Document images with source code
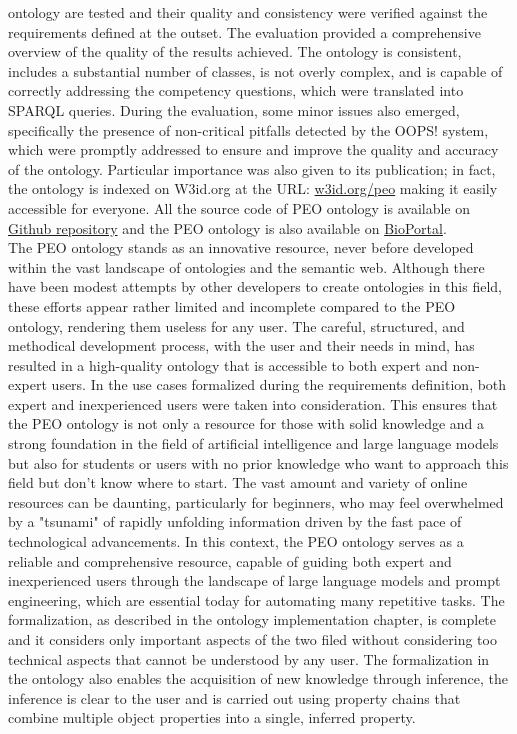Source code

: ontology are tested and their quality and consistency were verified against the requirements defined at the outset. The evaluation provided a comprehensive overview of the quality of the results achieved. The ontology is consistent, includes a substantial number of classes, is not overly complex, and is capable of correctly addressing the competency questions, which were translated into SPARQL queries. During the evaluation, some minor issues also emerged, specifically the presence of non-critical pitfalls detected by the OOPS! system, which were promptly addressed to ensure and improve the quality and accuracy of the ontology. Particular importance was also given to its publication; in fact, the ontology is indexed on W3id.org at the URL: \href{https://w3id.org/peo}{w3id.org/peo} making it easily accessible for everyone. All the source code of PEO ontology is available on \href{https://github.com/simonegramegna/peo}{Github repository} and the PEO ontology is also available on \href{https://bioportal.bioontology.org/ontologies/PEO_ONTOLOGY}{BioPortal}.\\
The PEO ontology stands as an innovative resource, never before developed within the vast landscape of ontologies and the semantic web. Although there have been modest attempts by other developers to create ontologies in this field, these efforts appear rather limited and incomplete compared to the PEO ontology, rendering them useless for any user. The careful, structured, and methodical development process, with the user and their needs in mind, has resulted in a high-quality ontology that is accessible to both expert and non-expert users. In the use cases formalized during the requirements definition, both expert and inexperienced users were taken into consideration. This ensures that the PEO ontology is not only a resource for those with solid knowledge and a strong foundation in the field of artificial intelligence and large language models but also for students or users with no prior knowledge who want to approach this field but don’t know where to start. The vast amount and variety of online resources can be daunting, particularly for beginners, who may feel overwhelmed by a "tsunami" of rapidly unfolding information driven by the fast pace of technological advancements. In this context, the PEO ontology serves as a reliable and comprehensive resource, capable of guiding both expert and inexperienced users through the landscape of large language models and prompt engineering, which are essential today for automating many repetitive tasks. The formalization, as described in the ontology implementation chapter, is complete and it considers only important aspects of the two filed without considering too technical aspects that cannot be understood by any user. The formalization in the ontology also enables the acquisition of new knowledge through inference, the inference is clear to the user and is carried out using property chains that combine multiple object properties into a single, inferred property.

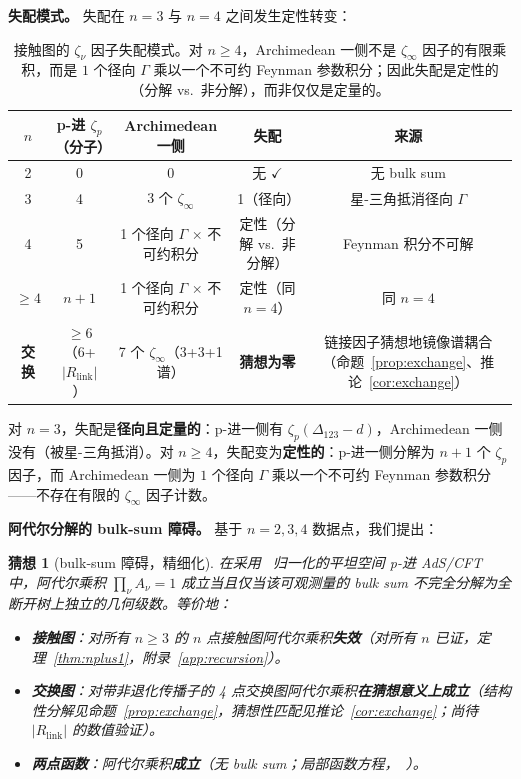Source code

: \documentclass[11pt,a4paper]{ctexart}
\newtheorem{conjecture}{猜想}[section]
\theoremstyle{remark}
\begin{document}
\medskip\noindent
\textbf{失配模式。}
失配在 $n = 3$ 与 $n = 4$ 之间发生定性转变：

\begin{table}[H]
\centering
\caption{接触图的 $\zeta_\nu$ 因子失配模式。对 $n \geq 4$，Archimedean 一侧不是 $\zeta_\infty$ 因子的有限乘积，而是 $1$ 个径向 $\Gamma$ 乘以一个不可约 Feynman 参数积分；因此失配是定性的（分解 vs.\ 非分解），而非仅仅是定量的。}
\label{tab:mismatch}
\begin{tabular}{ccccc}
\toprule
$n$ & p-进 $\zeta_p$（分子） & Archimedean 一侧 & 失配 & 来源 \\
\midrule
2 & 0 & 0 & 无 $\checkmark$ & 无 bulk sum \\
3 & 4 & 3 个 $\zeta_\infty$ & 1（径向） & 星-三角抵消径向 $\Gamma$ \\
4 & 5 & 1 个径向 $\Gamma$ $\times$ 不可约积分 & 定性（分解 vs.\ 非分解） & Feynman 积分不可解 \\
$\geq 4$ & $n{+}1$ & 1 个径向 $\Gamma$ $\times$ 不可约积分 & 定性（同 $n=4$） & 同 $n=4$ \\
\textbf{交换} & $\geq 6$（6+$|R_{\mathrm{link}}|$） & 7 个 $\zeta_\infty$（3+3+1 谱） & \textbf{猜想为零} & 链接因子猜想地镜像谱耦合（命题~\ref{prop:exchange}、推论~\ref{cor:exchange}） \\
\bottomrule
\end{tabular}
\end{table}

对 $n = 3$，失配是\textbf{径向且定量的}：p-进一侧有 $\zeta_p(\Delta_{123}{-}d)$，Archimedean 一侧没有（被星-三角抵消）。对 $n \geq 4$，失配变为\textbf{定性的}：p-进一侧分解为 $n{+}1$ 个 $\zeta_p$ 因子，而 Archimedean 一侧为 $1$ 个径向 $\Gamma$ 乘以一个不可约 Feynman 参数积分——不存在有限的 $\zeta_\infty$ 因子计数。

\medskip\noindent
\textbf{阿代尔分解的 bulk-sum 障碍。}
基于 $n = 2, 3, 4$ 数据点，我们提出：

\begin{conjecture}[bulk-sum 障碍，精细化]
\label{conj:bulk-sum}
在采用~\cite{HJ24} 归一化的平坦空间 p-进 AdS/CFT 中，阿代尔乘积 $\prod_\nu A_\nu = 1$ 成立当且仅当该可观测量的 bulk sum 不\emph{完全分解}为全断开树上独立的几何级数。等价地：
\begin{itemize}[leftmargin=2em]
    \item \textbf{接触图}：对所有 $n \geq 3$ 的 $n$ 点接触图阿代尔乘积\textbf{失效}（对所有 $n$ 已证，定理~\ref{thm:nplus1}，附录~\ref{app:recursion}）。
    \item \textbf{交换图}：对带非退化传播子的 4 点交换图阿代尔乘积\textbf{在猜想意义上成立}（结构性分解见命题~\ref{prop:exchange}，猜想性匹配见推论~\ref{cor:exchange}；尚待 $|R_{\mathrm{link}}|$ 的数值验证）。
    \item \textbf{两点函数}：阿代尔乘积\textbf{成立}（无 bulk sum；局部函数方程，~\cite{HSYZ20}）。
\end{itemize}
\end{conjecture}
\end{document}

> [Exercise description] What is needed is a verbatim copy of every entry, with the pictures omitted.

> [Answer for this exercise]
Source code

: ontology are tested and their quality and consistency were verified against the requirements defined at the outset. The evaluation provided a comprehensive overview of the quality of the results achieved. The ontology is consistent, includes a substantial number of classes, is not overly complex, and is capable of correctly addressing the competency questions, which were translated into SPARQL queries. During the evaluation, some minor issues also emerged, specifically the presence of non-critical pitfalls detected by the OOPS! system, which were promptly addressed to ensure and improve the quality and accuracy of the ontology. Particular importance was also given to its publication; in fact, the ontology is indexed on W3id.org at the URL: \href{https://w3id.org/peo}{w3id.org/peo} making it easily accessible for everyone. All the source code of PEO ontology is available on \href{https://github.com/simonegramegna/peo}{Github repository} and the PEO ontology is also available on \href{https://bioportal.bioontology.org/ontologies/PEO_ONTOLOGY}{BioPortal}.\\
The PEO ontology stands as an innovative resource, never before developed within the vast landscape of ontologies and the semantic web. Although there have been modest attempts by other developers to create ontologies in this field, these efforts appear rather limited and incomplete compared to the PEO ontology, rendering them useless for any user. The careful, structured, and methodical development process, with the user and their needs in mind, has resulted in a high-quality ontology that is accessible to both expert and non-expert users. In the use cases formalized during the requirements definition, both expert and inexperienced users were taken into consideration. This ensures that the PEO ontology is not only a resource for those with solid knowledge and a strong foundation in the field of artificial intelligence and large language models but also for students or users with no prior knowledge who want to approach this field but don’t know where to start. The vast amount and variety of online resources can be daunting, particularly for beginners, who may feel overwhelmed by a "tsunami" of rapidly unfolding information driven by the fast pace of technological advancements. In this context, the PEO ontology serves as a reliable and comprehensive resource, capable of guiding both expert and inexperienced users through the landscape of large language models and prompt engineering, which are essential today for automating many repetitive tasks. The formalization, as described in the ontology implementation chapter, is complete and it considers only important aspects of the two filed without considering too technical aspects that cannot be understood by any user. The formalization in the ontology also enables the acquisition of new knowledge through inference, the inference is clear to the user and is carried out using property chains that combine multiple object properties into a single, inferred property.

Source code

: \documentclass[11pt,a4paper]{ctexart}
\newtheorem{conjecture}{猜想}[section]
\theoremstyle{remark}
\begin{document}
\medskip\noindent
\textbf{失配模式。}
失配在 $n = 3$ 与 $n = 4$ 之间发生定性转变：

\begin{table}[H]
\centering
\caption{接触图的 $\zeta_\nu$ 因子失配模式。对 $n \geq 4$，Archimedean 一侧不是 $\zeta_\infty$ 因子的有限乘积，而是 $1$ 个径向 $\Gamma$ 乘以一个不可约 Feynman 参数积分；因此失配是定性的（分解 vs.\ 非分解），而非仅仅是定量的。}
\label{tab:mismatch}
\begin{tabular}{ccccc}
\toprule
$n$ & p-进 $\zeta_p$（分子） & Archimedean 一侧 & 失配 & 来源 \\
\midrule
2 & 0 & 0 & 无 $\checkmark$ & 无 bulk sum \\
3 & 4 & 3 个 $\zeta_\infty$ & 1（径向） & 星-三角抵消径向 $\Gamma$ \\
4 & 5 & 1 个径向 $\Gamma$ $\times$ 不可约积分 & 定性（分解 vs.\ 非分解） & Feynman 积分不可解 \\
$\geq 4$ & $n{+}1$ & 1 个径向 $\Gamma$ $\times$ 不可约积分 & 定性（同 $n=4$） & 同 $n=4$ \\
\textbf{交换} & $\geq 6$（6+$|R_{\mathrm{link}}|$） & 7 个 $\zeta_\infty$（3+3+1 谱） & \textbf{猜想为零} & 链接因子猜想地镜像谱耦合（命题~\ref{prop:exchange}、推论~\ref{cor:exchange}） \\
\bottomrule
\end{tabular}
\end{table}

对 $n = 3$，失配是\textbf{径向且定量的}：p-进一侧有 $\zeta_p(\Delta_{123}{-}d)$，Archimedean 一侧没有（被星-三角抵消）。对 $n \geq 4$，失配变为\textbf{定性的}：p-进一侧分解为 $n{+}1$ 个 $\zeta_p$ 因子，而 Archimedean 一侧为 $1$ 个径向 $\Gamma$ 乘以一个不可约 Feynman 参数积分——不存在有限的 $\zeta_\infty$ 因子计数。

\medskip\noindent
\textbf{阿代尔分解的 bulk-sum 障碍。}
基于 $n = 2, 3, 4$ 数据点，我们提出：

\begin{conjecture}[bulk-sum 障碍，精细化]
\label{conj:bulk-sum}
在采用~\cite{HJ24} 归一化的平坦空间 p-进 AdS/CFT 中，阿代尔乘积 $\prod_\nu A_\nu = 1$ 成立当且仅当该可观测量的 bulk sum 不\emph{完全分解}为全断开树上独立的几何级数。等价地：
\begin{itemize}[leftmargin=2em]
    \item \textbf{接触图}：对所有 $n \geq 3$ 的 $n$ 点接触图阿代尔乘积\textbf{失效}（对所有 $n$ 已证，定理~\ref{thm:nplus1}，附录~\ref{app:recursion}）。
    \item \textbf{交换图}：对带非退化传播子的 4 点交换图阿代尔乘积\textbf{在猜想意义上成立}（结构性分解见命题~\ref{prop:exchange}，猜想性匹配见推论~\ref{cor:exchange}；尚待 $|R_{\mathrm{link}}|$ 的数值验证）。
    \item \textbf{两点函数}：阿代尔乘积\textbf{成立}（无 bulk sum；局部函数方程，~\cite{HSYZ20}）。
\end{itemize}
\end{conjecture}
\end{document}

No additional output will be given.